Another close family friend Mary Kindo, whose family was also uprooted from Simon’s Town and sent to Ocean View during apartheid, said Mr Clarke had mentored many young and upcoming artists. “He would offer his time and talent unselfishly and never turned away anyone who came to his door for advice or pupils doing an assignment about his life story, art or writing.”
She said Mr Clarke had been recycling materials long before it had become fashionable. “Nothing was wasted, all paper, tickets of any kind, card, wood, glass, he would reuse to create art out of them all.”
He was generous with his art and his time, she said.

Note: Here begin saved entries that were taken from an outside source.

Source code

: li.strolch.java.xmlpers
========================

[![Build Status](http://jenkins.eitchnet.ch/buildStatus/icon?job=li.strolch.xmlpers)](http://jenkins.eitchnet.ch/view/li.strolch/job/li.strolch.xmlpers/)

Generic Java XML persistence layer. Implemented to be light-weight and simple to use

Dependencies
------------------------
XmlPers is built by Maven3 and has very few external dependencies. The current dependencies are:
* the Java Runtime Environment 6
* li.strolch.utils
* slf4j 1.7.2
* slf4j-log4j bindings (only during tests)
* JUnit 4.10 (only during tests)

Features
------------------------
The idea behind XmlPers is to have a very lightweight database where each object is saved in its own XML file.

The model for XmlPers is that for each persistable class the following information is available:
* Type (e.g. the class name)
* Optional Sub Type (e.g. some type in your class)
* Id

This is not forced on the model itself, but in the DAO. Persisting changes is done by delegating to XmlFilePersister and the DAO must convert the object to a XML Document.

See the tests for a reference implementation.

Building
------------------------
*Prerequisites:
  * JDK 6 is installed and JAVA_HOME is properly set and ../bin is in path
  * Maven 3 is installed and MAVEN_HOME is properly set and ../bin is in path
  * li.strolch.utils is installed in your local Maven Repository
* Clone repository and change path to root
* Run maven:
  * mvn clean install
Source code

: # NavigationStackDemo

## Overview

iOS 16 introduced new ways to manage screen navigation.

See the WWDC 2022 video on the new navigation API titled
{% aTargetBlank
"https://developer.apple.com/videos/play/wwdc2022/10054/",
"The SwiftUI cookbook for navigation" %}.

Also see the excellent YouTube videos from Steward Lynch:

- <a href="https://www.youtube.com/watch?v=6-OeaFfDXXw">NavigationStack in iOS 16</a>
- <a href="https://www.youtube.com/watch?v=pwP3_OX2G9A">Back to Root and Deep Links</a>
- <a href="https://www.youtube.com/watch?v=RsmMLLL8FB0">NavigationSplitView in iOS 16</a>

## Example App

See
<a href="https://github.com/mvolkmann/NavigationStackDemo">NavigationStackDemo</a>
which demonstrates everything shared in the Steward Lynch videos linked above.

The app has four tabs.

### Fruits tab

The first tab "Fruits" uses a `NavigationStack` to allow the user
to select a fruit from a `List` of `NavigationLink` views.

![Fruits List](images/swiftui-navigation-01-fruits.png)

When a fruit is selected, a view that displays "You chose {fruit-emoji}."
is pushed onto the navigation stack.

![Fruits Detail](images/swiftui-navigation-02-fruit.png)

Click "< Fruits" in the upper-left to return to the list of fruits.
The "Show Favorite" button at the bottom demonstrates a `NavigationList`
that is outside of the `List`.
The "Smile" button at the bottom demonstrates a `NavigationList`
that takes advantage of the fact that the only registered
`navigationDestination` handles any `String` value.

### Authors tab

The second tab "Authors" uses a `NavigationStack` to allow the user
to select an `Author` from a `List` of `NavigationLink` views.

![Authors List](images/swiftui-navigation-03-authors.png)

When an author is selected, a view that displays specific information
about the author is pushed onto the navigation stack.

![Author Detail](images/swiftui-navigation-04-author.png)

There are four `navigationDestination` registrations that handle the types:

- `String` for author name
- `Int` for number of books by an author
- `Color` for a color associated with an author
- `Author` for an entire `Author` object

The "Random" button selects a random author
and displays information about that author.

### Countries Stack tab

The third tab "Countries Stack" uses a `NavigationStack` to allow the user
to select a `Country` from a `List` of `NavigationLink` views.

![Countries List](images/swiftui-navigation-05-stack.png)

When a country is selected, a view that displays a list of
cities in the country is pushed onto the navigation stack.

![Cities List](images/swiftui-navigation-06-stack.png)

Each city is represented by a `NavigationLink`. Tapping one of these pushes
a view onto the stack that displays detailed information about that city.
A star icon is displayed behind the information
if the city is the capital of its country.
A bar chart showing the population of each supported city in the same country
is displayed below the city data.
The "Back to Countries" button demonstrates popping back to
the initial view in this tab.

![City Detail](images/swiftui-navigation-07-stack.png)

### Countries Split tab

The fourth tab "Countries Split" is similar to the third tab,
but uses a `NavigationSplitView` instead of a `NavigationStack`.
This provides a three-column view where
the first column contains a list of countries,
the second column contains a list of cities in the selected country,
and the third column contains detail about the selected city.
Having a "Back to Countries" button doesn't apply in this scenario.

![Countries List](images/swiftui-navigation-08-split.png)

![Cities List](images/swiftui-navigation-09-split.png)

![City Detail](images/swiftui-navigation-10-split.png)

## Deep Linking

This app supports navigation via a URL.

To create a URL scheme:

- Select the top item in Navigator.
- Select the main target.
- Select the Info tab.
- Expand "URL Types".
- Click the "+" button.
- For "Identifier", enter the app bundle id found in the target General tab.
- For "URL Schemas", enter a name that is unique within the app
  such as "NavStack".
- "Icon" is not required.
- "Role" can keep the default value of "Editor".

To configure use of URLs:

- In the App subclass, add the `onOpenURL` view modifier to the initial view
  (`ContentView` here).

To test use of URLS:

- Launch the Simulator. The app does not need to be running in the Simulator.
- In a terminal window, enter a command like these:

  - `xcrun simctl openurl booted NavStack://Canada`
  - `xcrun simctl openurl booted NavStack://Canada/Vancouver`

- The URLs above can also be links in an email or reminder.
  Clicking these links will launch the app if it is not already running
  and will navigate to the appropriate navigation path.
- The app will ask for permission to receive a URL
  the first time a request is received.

“Peter did not drive or own a car, he would use public transport, many family, friends and acquaintances often offered to drive him to wherever he needed to be. He took nothing for granted. Whether you gave him a lift, invited him to visit to enjoy a cup of tea or drink, or shared good conversation, he would always show his appreciation by gifting the person with one of his art pieces. This he did throughout his lifetime, especially within his community of Simon’s Town and later in Ocean View,” said Ms Kindo, who returned to Simon’s Town in 2003.
She said Mr Clarke should be remembered for his courage and determination to not give up on his dream despite the odds stacked against him during apartheid. “There is so much the next generation can and should learn from his work and life story.”

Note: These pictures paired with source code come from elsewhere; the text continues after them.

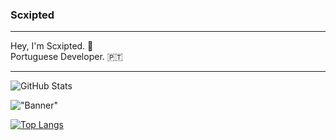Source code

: ### Scxipted
---

Hey, I'm Scxipted. 👋  
Portuguese Developer. 🇵🇹  

---



![GitHub Stats](https://github-readme-stats.vercel.app/api?username=Scxipted&show_icons=true)

!["Banner"](https://doy2mn9upadnk.cloudfront.net/uploads/default/optimized/4X/7/c/2/7c2aa4aacb769fab0f41129470ddc3807b520a51_2_690x172.png)

[![Top Langs](https://github-readme-stats.vercel.app/api/top-langs/?username=anuraghazra&layout=compact)](https://github.com/anuraghazra/github-readme-stats)
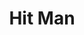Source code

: ---
title: "Hit Man"
year: 2023
rating: 3.5
stars: "★★★½"
rewatched: false
permalink: "hit-man-2023"
watched_on: 2024-06-09
---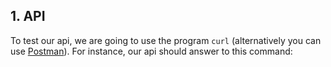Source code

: ## 1. API

To test our api, we are going to use the program `curl` (alternatively you can use [Postman](https://www.getpostman.com/)). For instance, our api should answer to this command:
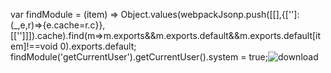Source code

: var findModule = (item) => Object.values(webpackJsonp.push([[],{['']:(_,e,r)=>{e.cache=r.c}}, [['']]]).cache).find(m=>m.exports&&m.exports.default&&m.exports.default[item]!==void 0).exports.default;
findModule('getCurrentUser').getCurrentUser().system = true;![download](https://user-images.githubusercontent.com/67123094/131762213-62e0c8e5-6871-4b7d-9c4e-cde3a42447d1.png)
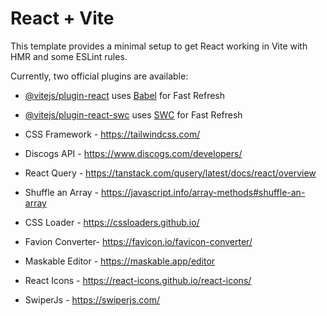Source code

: # React + Vite

This template provides a minimal setup to get React working in Vite with HMR and some ESLint rules.

Currently, two official plugins are available:

-   [@vitejs/plugin-react](https://github.com/vitejs/vite-plugin-react/blob/main/packages/plugin-react/README.md) uses [Babel](https://babeljs.io/) for Fast Refresh
-   [@vitejs/plugin-react-swc](https://github.com/vitejs/vite-plugin-react-swc) uses [SWC](https://swc.rs/) for Fast Refresh

-   CSS Framework - https://tailwindcss.com/
-   Discogs API - https://www.discogs.com/developers/
-   React Query - https://tanstack.com/qusery/latest/docs/react/overview
-   Shuffle an Array - https://javascript.info/array-methods#shuffle-an-array
-   CSS Loader - https://cssloaders.github.io/
-   Favion Converter- https://favicon.io/favicon-converter/
-   Maskable Editor - https://maskable.app/editor
-   React Icons - https://react-icons.github.io/react-icons/
-   SwiperJs - https://swiperjs.com/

Richard Clarke said his brother found inspiration in the community of Ocean View where he also lives. “He never wanted to move from here, for the simple reason that he felt part of the community.
“He was one who would stand by the fence, people would come past, and in his mind he would take a photograph, and then he would sketch what was in the road: anything that would pass, even if a feather blew past.”

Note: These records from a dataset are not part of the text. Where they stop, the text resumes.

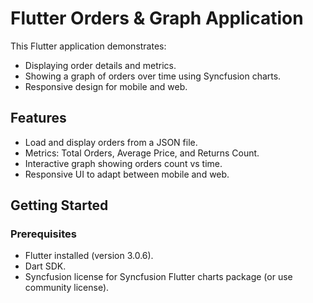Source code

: # Flutter Orders & Graph Application

This Flutter application demonstrates:
- Displaying order details and metrics.
- Showing a graph of orders over time using Syncfusion charts.
- Responsive design for mobile and web.

## Features
- Load and display orders from a JSON file.
- Metrics: Total Orders, Average Price, and Returns Count.
- Interactive graph showing orders count vs time.
- Responsive UI to adapt between mobile and web.
  
## Getting Started

### Prerequisites
- Flutter installed (version 3.0.6).
- Dart SDK.
- Syncfusion license for Syncfusion Flutter charts package (or use community license).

Mr Clarke said among the works he owns of his brother’s is a pencil and watercolour painting of himself, Portrait of Richard Clarke, 1946.
He said his brother always had time for other people, was very helpful and had given art classes for the youth at Ocean View library.
In the book Listening to Distant Thunder, The art of Peter Clarke, by Philippa Hobbs and Elizabeth Rankin, first published by the Standard Bank of South Africa in 2011, they note: “As a man who suffered forced removal, one of the worst indignities apartheid imposed on South African people, Clarke had first-hand experience of oppression and was acutely aware of the injustices of his country. Rather than take up arms in the struggle, however, he worked in the belief of the liberating effect of cultural engagement, which created its own kind of resistance. His drawings, paintings and prints are lacking in bitterness: instead they probe South African experience, offering celebration of its joys as well as its ironies, and also a cautionary ‘distant thunder’ of human greed and trauma.
“Peter Clarke was above all a humanist. He was committed to the notion of a shared experience of art, one that has the power to dignify the lives of those subjected to the indignity of social oppression; hence his devoting time to making art accessible by teaching children and organising exhibitions in townships such as Ocean View.”
In honour of Peter Clarke, the Frank Joubert Art Centre, in Newlands, was renamed the Peter Clarke Art Centre in 2016.
Mr Clarke was awarded the Order of Ikhamanga by former president Thabo Mbeki in 2005 for his contribution to South African art and culture.